Category Archives: polyamory

When polyamory works

One of my lovers says she has a small gift for me, but it won’t be immediately clear what it is. I will need to figure it out, she says. So I take it home, take a picture, put into a reverse image search: it appears to be the lid of a small origami box. The lid of a box? What might that mean?

Another lover shows up at my place, and asks if the first partner had given me any gift to celebrate our first six months together. I say “yes, but I don’t get it. It seems to be the lid of a box, but there’s no box to put it on top of”. Will you show it to me, she asks. Sure, I say, I go and take it and show it to her. Then I get distracted for a moment.

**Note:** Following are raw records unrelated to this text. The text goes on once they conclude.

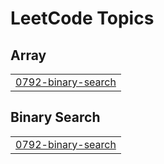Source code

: 

<!---LeetCode Topics Start-->
# LeetCode Topics
## Array
|  |
| ------- |
| [0792-binary-search](https://github.com/solomon-2105/DSA/tree/master/0792-binary-search) |
## Binary Search
|  |
| ------- |
| [0792-binary-search](https://github.com/solomon-2105/DSA/tree/master/0792-binary-search) |
<!---LeetCode Topics End-->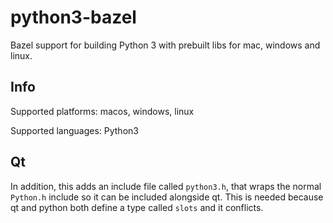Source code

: # python3-bazel
Bazel support for building Python 3 with prebuilt libs for mac, windows and linux.

## Info

Supported platforms: macos, windows, linux

Supported languages: Python3

## Qt

In addition, this adds an include file called `python3.h`, that wraps the normal `Python.h` include so it can be included alongside qt. This is needed because qt and python both define a type called `slots` and it conflicts.








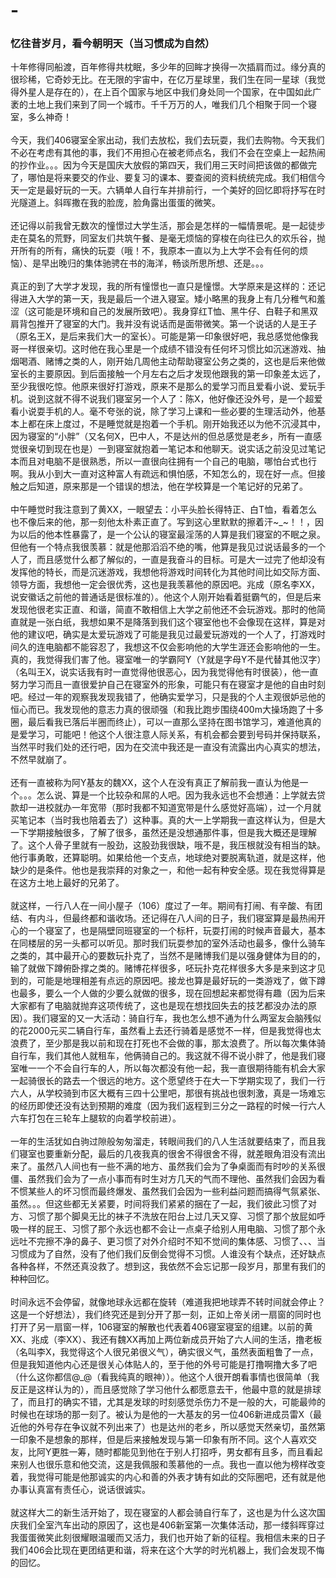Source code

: # -
### 忆往昔岁月，看今朝明天（当习惯成为自然）

  十年修得同船渡，百年修得共枕眠，多少年的回眸才换得一次插肩而过。缘分真的很珍稀，它奇妙无比。在无限的宇宙中，在亿万星球里，我们生在同一星球（我觉得外星人是存在的），在上百个国家与地区中我们身处同一个国家，在中国如此广袤的土地上我们来到了同一个城市。千千万万的人，唯我们几个相聚于同一个寝室，多么神奇！<br/><br/>
  今天，我们406寝室全家出动，我们去放松，我们去玩耍，我们去购物。今天我们不必在考虑有其他的事，我们不用担心在被老师点名，我们不会在空桌上一起热闹的抄作业。。。因为今天是国庆大放假的第四天，我们用三天时间把该做的都做完了，哪怕是将来要交的作业、要复习的课本、要查阅的资料统统完成。我们相信今天一定是最好玩的一天。六辆单人自行车并排前行，一个美好的回忆即将抒写在时光隧道上。斜晖撒在我的脸庞，脸角露出蛋蛋的微笑。  <br/><br/>
  还记得以前我曾无数次的憧憬过大学生活，那会是怎样的一幅情景呢。是一起徒步走在莫名的荒野，同室友们共筑午餐、是毫无烦恼的穿梭在向往已久的欢乐谷，抛开所有的所有，痛快的玩耍（哦！不，我原本一直以为上大学不会有任何的烦恼）、是早出晚归的集体驰骋在书的海洋，畅谈所思所想、还是。。。  <br/><br/>
  真正的到了大学才发现，我的所有憧憬也一直只是憧憬。大学原来是这样的：还记得进入大学的第一天，我是最后一个进入寝室。矮小略黑的我身上有几分稚气和羞涩（这可能是环境和自己的发展所致吧）。我身穿红T恤、黑牛仔、白鞋子和黑双肩背包推开了寝室的大门。我并没有说话而是面带微笑。第一个说话的人是王子（原名王X，是后来我们大一的室长）。可能是第一印象很好吧，我总感觉他像我哥一样很亲切。这时他在我心里是一个成绩不错没有任何坏习惯比如沉迷游戏、抽烟喝酒、赌博之类的人，刚开始几周他主动帮助寝室公务之类的，这也是后来他做室长的主要原因。到后面接触一个月左右之后才发现他跟我的第一印象差太远了，至少我很吃惊。他原来很好打游戏，原来不是那么的爱学习而且爱看小说、爱玩手机。说到这就不得不说我们寝室另一个人了：陈X，他好像还没外号，是一个超爱看小说耍手机的人。毫不夸张的说，除了学习上课和一些必要的生理活动外，他基本上都在床上度过，不是睡觉就是抱着一个手机。刚开始我还以为他不沉浸其中，因为寝室的“小胖”（又名何X，巴中人，不是达州的但总感觉是老乡，所有一直感觉很亲切到现在也是）一到寝室就抱着一笔记本和他聊天。说实话之前没见过笔记本而且对电脑不是很熟悉，所以一直很向往拥有一个自己的电脑，哪怕台式也行啊。我从小到大一直对这种富人有疏远和惧怕感，不知怎么的，现在好一点。但接触之后知道，原来那是一个错误的想法，他在学校算是一个笔记好的兄弟了。<br/><br/>
  中午睡觉时我注意到了黄XX，一眼望去：小平头脸长得特正、白T恤，看着怎么也不像后来的他，那一刻他太朴素正直了。写到这心里默默的擦着汗~_~！！，因为以后的他本性暴露了，是一个公认的寝室最淫荡的人算是我们寝室的不眠之泉。但他有一个特点我很羡慕：就是他那滔滔不绝的嘴，他算是我见过说话最多的一个人了，而且感觉什么都了解似的，一直是我奋斗的目标。可是大一过完了他却没有发挥他的特长，而是沉迷游戏，我想他将游戏时间转化为其他时间比如交际方面、领导方面，我想他一定会很优秀，这也是我羡慕他的原因吧。兆成（原名李XX，说安徽话之前他的普通话是很标准的）。他这个人刚开始看着挺霸气的，但是后来发现他很老实正直、和谐，简直不敢相信上大学之前他还不会玩游戏。那时的他简直就是一张白纸，我想如果不是降落到我们这个寝室他也不会像现在这样，算是对他的建议吧，确实是太爱玩游戏了可能是我见过最爱玩游戏的一个人了，打游戏时间久的连电脑都不能容忍了，我想这不仅会影响他的大学生涯还会影响他的一生。真的，我觉得我们害了他。寝室唯一的学霸阿Y（Y就是字母Y不是代替其他汉字）（名叫王X，说实话我有时一直觉得他很恶心，因为我觉得他有时很装），他一直努力学习而且一直很爱护自己在寝室外的形象，可能只有在寝室才是他的自由时刻吧。经过一年的观察我发现我错了，他确实爱学习，只是我的个人主观很妒忌他的恒心而已。我发现他的意志力真的很顽强（和我比跑步围绕400m大操场跑了十多圈，最后看我已落后半圈而终止），可以一直那么坚持在图书馆学习，难道他真的是爱学习，可能吧！他这个人很注意人际关系，有机会都会要到号码并保持联系，当然平时我们处的还行吧，因为在交流中我还是一直没有流露出内心真实的想法，不然早就崩了。<br/><br/>
  还有一直被称为阿Y基友的魏XX，这个人在没有真正了解前我一直认为他是一个。。。怎么说、算是一个比较杂和屌的人吧。因为我永远也不会想通：上学就去贷款却一进校就办一年宽带（那时我都不知道宽带是什么感觉好高端），过一个月就买笔记本（当时我也陪着去了）这种事。真的大一上学期我一直这样认为，但是大一下学期接触很多，了解了很多，虽然还是没想通那件事，但是我大概还是理解了。这个人骨子里就有一股劲，这股劲我很缺，哦不是，我压根就没有相当的缺。他行事勇敢，还算聪明。如果给他一个支点，地球绝对要脱离轨道，就是这样，他缺少的是条件。他也是我崇拜的对象之一，和他一起有种安全感。现在我觉得算是在这方土地上最好的兄弟了。<br/><br/>
  就这样，一行八人在一间小屋子（106）度过了一年。期间有打闹、有辛酸、有团结、有内斗，但最终都和谐收场。还记得在八人间的日子，我们寝室算是最热闹开心的一个寝室了，也是隔壁同班寝室的一个标杆，玩耍打闹的时候声音最大，基本在同楼层的另一头都可以听见。那时我们玩耍参加的室外活动也最多，像什么骑车之类的，其中最开心的要数玩扑克了，当然不是赌博我们是以强身健体为目的的，输了就做下蹲俯卧撑之类的。赌博花样很多，呸玩扑克花样很多大多是来到这才见到的，可能是地理相差有点远的原因吧。接龙也算是最好玩的一类游戏了，做下蹲也最多，要么一个人做的少要么就做的很多，现在回想起来都觉得有趣（因为后来大家都有了电脑就抛弃这项传统了，这也是现在想找回失去的技艺都没办法的原因）。我们寝室的又一大活动：骑自行车，我也怎么想不通为什么两室友会脑残似的花2000元买二辆自行车，虽然看上去还行骑着是感觉不一样，但是我觉得也太浪费了，至少那是我以前和现在打死也不会做的事，那太浪费了。所以每次集体骑自行车，我们其他人就租车，他俩骑自己的。我这就不得不说小胖了，他是我们寝室唯一一个不会自行车的人，所以每次都没有他一起，我一直很期待能有机会大家一起骑很长的路去一个很远的地方。这个愿望终于在大一下学期实现了，我们一行六人，从学校骑到市区大概有三四十公里吧，那很有挑战也很刺激，真是一场难忘的经历即使还没有达到预期的难度（因为我们返程到三分之一路程的时候一行六人六车打包在三轮车上腿软的向着学校前进）。<br/><br/>
  一年的生活犹如白驹过隙般匆匆溜走，转眼间我们的八人生活就要结束了，而且我们寝室也要重新分配，最后的几夜我真的很舍不得很舍不得，就差眼角泪没有流出来了。虽然八人间也有一些不满的地方、虽然我们会为了争桌面而有时吵的关系很僵、虽然我们会为了一点小事而有时生对方几天的气而不理他、虽然我们会因为看不惯某些人的坏习惯而最终爆发、虽然我们会因为一些利益问题而搞得气氛紧张、虽然。。。但这些都无关紧要，时间将我们紧紧的捆在了一起，我们彼此习惯了对方、习惯了那个脚臭无比的袜子不洗放在阳台上过几天又穿、习惯了那个放屁如呼吸一样的屁王、习惯了那个永远也都不会让一点桌子给别人用电脑、习惯了那个永远吐不完擦不净的鼻子、更习惯了对外介绍时不知不觉间的集体感、习惯了、、、当习惯成为了自然，没有了他们我们反倒会觉得不习惯。人谁没有个缺点，还好缺点各种各样，不然还真没救了。想到这，我依然不会忘记那一段岁月，那里有我们的种种回忆。<br/><br/>
  时间永远不会停留，就像地球永远都在旋转（难道我把地球弄不转时间就会停止？这是一个好想法），我们终究还是到分开了那一刻，正如上帝关闭一扇窗的同时也打开了另一扇窗一样，106寝室的解散也代表着406寝室寝室的组建。以前的黄XX、兆成（李XX）、我还有魏XX再加上两位新成员开始了六人间的生活，撸老板（名叫李X，我觉得这个人很兄弟很义气），确实很义气，虽然表面粗鲁了一点，但是我知道他内心还是很关心体贴人的，至于他的外号可能是打撸啊撸大多了吧（什么这你都信@_@（看我纯真的眼神））。他这个人很开朗看事情也很简单（我反正是这样认为的），而且感觉除了学习他什么都愿意去干，他最中意的就是排球了，而且打的确实不错，尤其是发球的时刻感觉杀伤力不是一般的大，可能最帅的时候也在球场的那一刻了。被认为是他的一大基友的另一位406新进成员雷X（最近他的外号存在争议就不列出来了）也是达州的老乡，所以感觉天然亲切，虽然第一印象不是想象的那样，但是后来接触发现与第一印象有所不同。这个人喜欢交友，比阿Y更胜一筹，随时都能见到他在于别人打招呼，男女都有且多，而且看起来别人也很乐意和他交流，这是我佩服和羡慕他的一点。我也一直以他为榜样改变着，我觉得可能是他那诚实的内心和善的外表才铸有如此的交际圈吧，还有就是他办事认真富有责任心，说话很诚实。<br/><br/>
  就这样大二的新生活开始了，现在寝室的人都会骑自行车了，这也是为什么这次国庆我们全室汽车出动的原因了，这也是406新室第一次集体活动，那一缕斜晖穿过我蛋蛋微笑此刻很耀眼温暖而又活力，我们也开始了新的征程。我相信未来的日子我们406会比现在更团结更和谐，将来在这个大学的时光机器上，我们会发现不悔的回忆。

When I turn back towards her, she is standing there with a big smile as she hands me back the lid, now on top of an origami box that fits it perfectly. Whaat?

It turns out the two women had been conspiring to make me a gift. One had the idea, the other chose the color scheme and patterns. One made the lid, the other the box itself. They smuggled origami paper under my nose and stayed in touch with each other via chat during the whole operation. So lovely! I should add that the box has a special significance for me, for reasons I will not disclose here.

I have been walking on a cloud for a week, of course. But I am also in awe at the generosity, mobility and mischief of my partners. They managed to pack an incredible amount of meaning into one small object: already getting a gift from a lover, made with her own hands, would have been an awesome token of love, appreciation and care. But this was made by two of them, in tight coordination with each other. In working together, they showed each other sisterhood and inclusion, and sent me the very clear message of acceptance of my being poly. All of this in a playful way!

I am left with drawing two conclusions. First, these are amazing women, I am blessed to be their lover, and I’d better keep my game up to be worth of them. Second – and this is a thought that occurred many times over the last three years – this is polyamory for you: when it works, it really works.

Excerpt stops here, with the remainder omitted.